2 Mills Surr. 106, 33 Misc. 672, 68 N.Y.S. 938
CourtNew York Surrogate's Court
DecidedJanuary 15, 1901
StatusPublished

This text of 2 Mills Surr. 106 (In re the Judicial Settlement of the Accounts of the Surviving of Koch) is published on Counsel Stack Legal Research, covering New York Surrogate's Court primary law. Counsel Stack provides free access to over 12 million legal documents including statutes, case law, regulations, and constitutions.

Bluebook
In re the Judicial Settlement of the Accounts of the Surviving of Koch, 2 Mills Surr. 106, 33 Misc. 672, 68 N.Y.S. 938 (N.Y. Super. Ct. 1901).

Opinion

Thomas, S.1

— William Steencken, the deceased executor, was also a legatee, and he is not now represented in the proceeding. The accounting can proceed, notwithstanding his death, to adjust the accounts of the surviving executor, and to determine the amount of the estate remaining in his hands, [107]*107and to adjudge against him the costs of the litigation (Matter of Steencken, 51 App. Div. 417), but no distribution can be ordered until an administrator of the estate of Mr. Steencken is appointed and he has been brought before the court in some proper way and afforded a hearing. The assets are insufficient to pay all legacies in full, and this objection cannot be met by setting aside a part of the fund.
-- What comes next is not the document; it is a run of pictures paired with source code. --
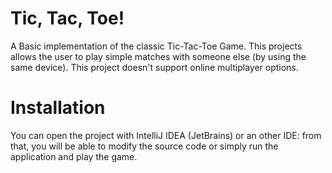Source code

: # Tic, Tac, Toe!
A Basic implementation of the classic Tic-Tac-Toe Game. This projects allows the user to play simple matches with someone else (by using the same device). This project doesn't support online multiplayer options.

# Installation
You can open the project with IntelliJ IDEA (JetBrains) or an other IDE: from that, you will be able to modify the source code or simply run the application and play the game.
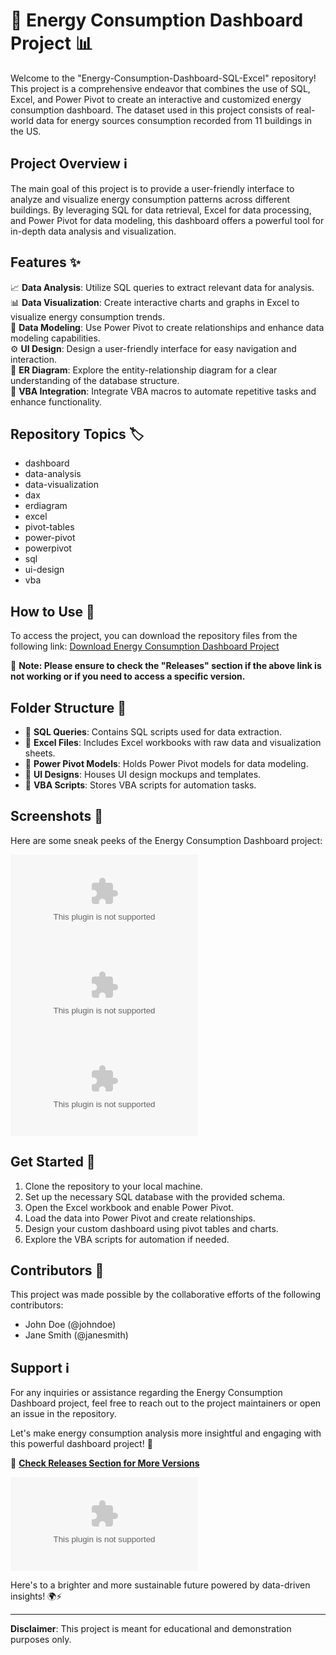 # 🌟 Energy Consumption Dashboard Project 📊

Welcome to the "Energy-Consumption-Dashboard-SQL-Excel" repository! This project is a comprehensive endeavor that combines the use of SQL, Excel, and Power Pivot to create an interactive and customized energy consumption dashboard. The dataset used in this project consists of real-world data for energy sources consumption recorded from 11 buildings in the US. 

## Project Overview ℹ️

The main goal of this project is to provide a user-friendly interface to analyze and visualize energy consumption patterns across different buildings. By leveraging SQL for data retrieval, Excel for data processing, and Power Pivot for data modeling, this dashboard offers a powerful tool for in-depth data analysis and visualization.

## Features ✨

📈 **Data Analysis**: Utilize SQL queries to extract relevant data for analysis.  
📊 **Data Visualization**: Create interactive charts and graphs in Excel to visualize energy consumption trends.  
🔁 **Data Modeling**: Use Power Pivot to create relationships and enhance data modeling capabilities.  
⚙️ **UI Design**: Design a user-friendly interface for easy navigation and interaction.  
📑 **ER Diagram**: Explore the entity-relationship diagram for a clear understanding of the database structure.  
🔗 **VBA Integration**: Integrate VBA macros to automate repetitive tasks and enhance functionality.  

## Repository Topics 🏷️

- dashboard  
- data-analysis  
- data-visualization  
- dax  
- erdiagram  
- excel  
- pivot-tables  
- power-pivot  
- powerpivot  
- sql  
- ui-design  
- vba  

## How to Use 🚀

To access the project, you can download the repository files from the following link:
[Download Energy Consumption Dashboard Project](https://github.com/Testig-78/Energy-Consumption-Dashboard-SQL-Excel/releases/download/v2.0/Software.zip)

🚨 **Note: Please ensure to check the "Releases" section if the above link is not working or if you need to access a specific version.**

## Folder Structure 📁

- 📂 **SQL Queries**: Contains SQL scripts used for data extraction.  
- 📂 **Excel Files**: Includes Excel workbooks with raw data and visualization sheets.  
- 📂 **Power Pivot Models**: Holds Power Pivot models for data modeling.  
- 📂 **UI Designs**: Houses UI design mockups and templates.  
- 📂 **VBA Scripts**: Stores VBA scripts for automation tasks.

## Screenshots 📸

Here are some sneak peeks of the Energy Consumption Dashboard project:

![Energy Dashboard](https://github.com/Testig-78/Energy-Consumption-Dashboard-SQL-Excel/releases/download/v2.0/Software.zip)
![SQL Queries](https://github.com/Testig-78/Energy-Consumption-Dashboard-SQL-Excel/releases/download/v2.0/Software.zip)
![Power Pivot Model](https://github.com/Testig-78/Energy-Consumption-Dashboard-SQL-Excel/releases/download/v2.0/Software.zip)

## Get Started 🚗

1. Clone the repository to your local machine.
2. Set up the necessary SQL database with the provided schema.
3. Open the Excel workbook and enable Power Pivot.
4. Load the data into Power Pivot and create relationships.
5. Design your custom dashboard using pivot tables and charts.
6. Explore the VBA scripts for automation if needed.

## Contributors 🤝

This project was made possible by the collaborative efforts of the following contributors:

- John Doe (@johndoe)
- Jane Smith (@janesmith)

## Support ℹ️

For any inquiries or assistance regarding the Energy Consumption Dashboard project, feel free to reach out to the project maintainers or open an issue in the repository.

Let's make energy consumption analysis more insightful and engaging with this powerful dashboard project! 🌟

🔗 **[Check Releases Section for More Versions](https://github.com/Testig-78/Energy-Consumption-Dashboard-SQL-Excel/releases/download/v2.0/Software.zip)**

![Download Project](https://github.com/Testig-78/Energy-Consumption-Dashboard-SQL-Excel/releases/download/v2.0/Software.zip)

Here's to a brighter and more sustainable future powered by data-driven insights! 🌍⚡️

---
**Disclaimer**: This project is meant for educational and demonstration purposes only.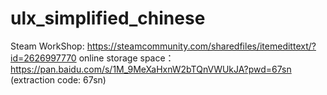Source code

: # ulx_simplified_chinese
Steam WorkShop: https://steamcommunity.com/sharedfiles/itemedittext/?id=2626997770
online storage space：https://pan.baidu.com/s/1M_9MeXaHxnW2bTQnVWUkJA?pwd=67sn (extraction code: 67sn)

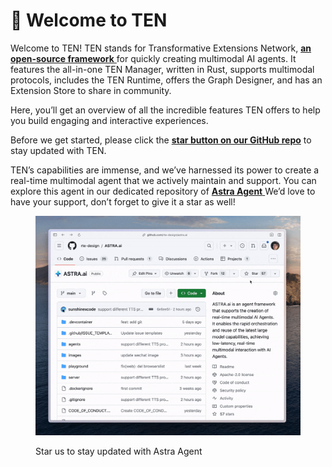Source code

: # 🌟 Welcome to TEN

Welcome to TEN! TEN stands for Transformative Extensions Network, [ **an open-source framework** ](https://github.com/TEN-framework/ten_framework) for quickly creating multimodal AI agents. It features the all-in-one TEN Manager, written in Rust, supports multimodal protocols, includes the TEN Runtime, offers the Graph Designer, and has an Extension Store to share in community.

Here, you’ll get an overview of all the incredible features TEN offers to help you build engaging and interactive experiences.


Before we get started, please click the [**star button on our GitHub repo**](https://github.com/TEN-framework/ten_framework) to stay updated with TEN.

TEN’s capabilities are immense, and we’ve harnessed its power to create a real-time multimodal agent that we actively maintain and support. You can explore this agent in our dedicated repository of [ **Astra Agent** ](https://github.com/ten-framework/astra.ai) We’d love to have your support, don’t forget to give it a star as well!


<figure><img src="assets/gif/star_the_repo_confetti.gif" alt=""><figcaption><p>Star us to stay updated with Astra Agent</p></figcaption></figure>
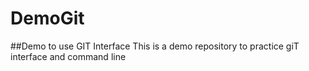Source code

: # DemoGit
##Demo to use GIT Interface
This is a demo repository to practice giT interface and command line
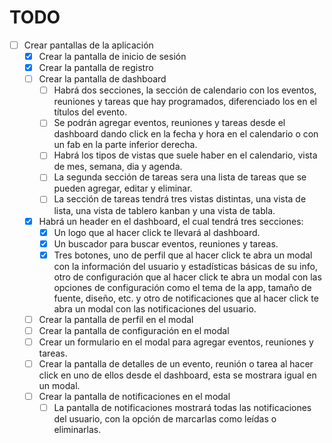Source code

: # TODO

- [ ] Crear pantallas de la aplicación
  - [x] Crear la pantalla de inicio de sesión
  - [x] Crear la pantalla de registro
  - [ ] Crear la pantalla de dashboard
    - [ ] Habrá dos secciones, la sección de calendario con los eventos, reuniones y tareas que hay programados, diferenciado los en el títulos del evento.
    - [ ] Se podrán agregar eventos, reuniones y tareas desde el dashboard dando click en la fecha y hora en el calendario o con un fab en la parte inferior derecha.
    - [ ] Habrá los tipos de vistas que suele haber en el calendario, vista de mes, semana, dia y agenda.
    - [ ] La segunda sección de tareas sera una lista de tareas que se pueden agregar, editar y eliminar.
    - [ ] La sección de tareas tendrá tres vistas distintas, una vista de lista, una vista de tablero kanban y una vista de tabla.
  - [x] Habrá un header en el dashboard, el cual tendrá tres secciones:
    - [x] Un logo que al hacer click te llevará al dashboard.
    - [x] Un buscador para buscar eventos, reuniones y tareas.
    - [x] Tres botones, uno de perfil que al hacer click te abra un modal con la información del usuario y estadísticas básicas de su info, otro de configuración que al hacer click te abra un modal con las opciones de configuración como el tema de la app, tamaño de fuente, diseño, etc. y otro de notificaciones que al hacer click te abra un modal con las notificaciones del usuario.
  - [ ] Crear la pantalla de perfil en el modal
  - [ ] Crear la pantalla de configuración en el modal
  - [ ] Crear un formulario en el modal para agregar eventos, reuniones y tareas.
  - [ ] Crear la pantalla de detalles de un evento, reunión o tarea al hacer click en uno de ellos desde el dashboard, esta se mostrara igual en un modal.
  - [ ] Crear la pantalla de notificaciones en el modal
    - [ ] La pantalla de notificaciones mostrará todas las notificaciones del usuario, con la opción de marcarlas como leídas o eliminarlas.
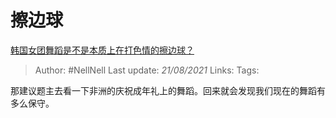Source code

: # 擦边球
[韩国女团舞蹈是不是本质上在打色情的擦边球？](https://www.zhihu.com/question/35317151/answer/866583892)

> Author: #NellNell 
> Last update: *21/08/2021* 
> Links:
> Tags: 

那建议题主去看一下非洲的庆祝成年礼上的舞蹈。回来就会发现我们现在的舞蹈有多么保守。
The decree submitted is also objectionable in some formal respects, and I have had a decree prepared which may be examined by counsel before signature. A stipulation was entered in the stenographer’s minutes as having been made by the adult parties hereto ” at the beginning of the trial, to the effect that the fees of the referee and the stenographer should be paid out of the estate. The adult persons represented by counsel at this time were the executors, as such, and the widow. Wilhelmina Schumacher, a legatee, does not appear to have been represented by attorney at any stage of the proceeding, or to have joined in the stipulation. The disbursements for the fees of the referee and the stenographer were large, and the contest was more lengthy than was probably anticipated at the time when the stipulation was made. In my opinion, as to the main questions in the case, I have stated that these disbursements, as a part of the costs, should be charged against the surviving executor. The stipulation as to disbursements had not been called to my attention, and this may require a modification of the ruling. The question whether Mr. Steencken, as legatee, is bound by the stipulation, or whether this stipulation is binding upon the court, so as to control my discretion as to costs, and to compel a further rebate of the legacy of Mr. Steencken, should also be reserved until his representative is before the court. No question as to costs will, therefore, be finally determined in the decree now about to be entered, but all of such questions will be reserved until Mr. Steencken’s representative is before the court.

Decreed accordingly.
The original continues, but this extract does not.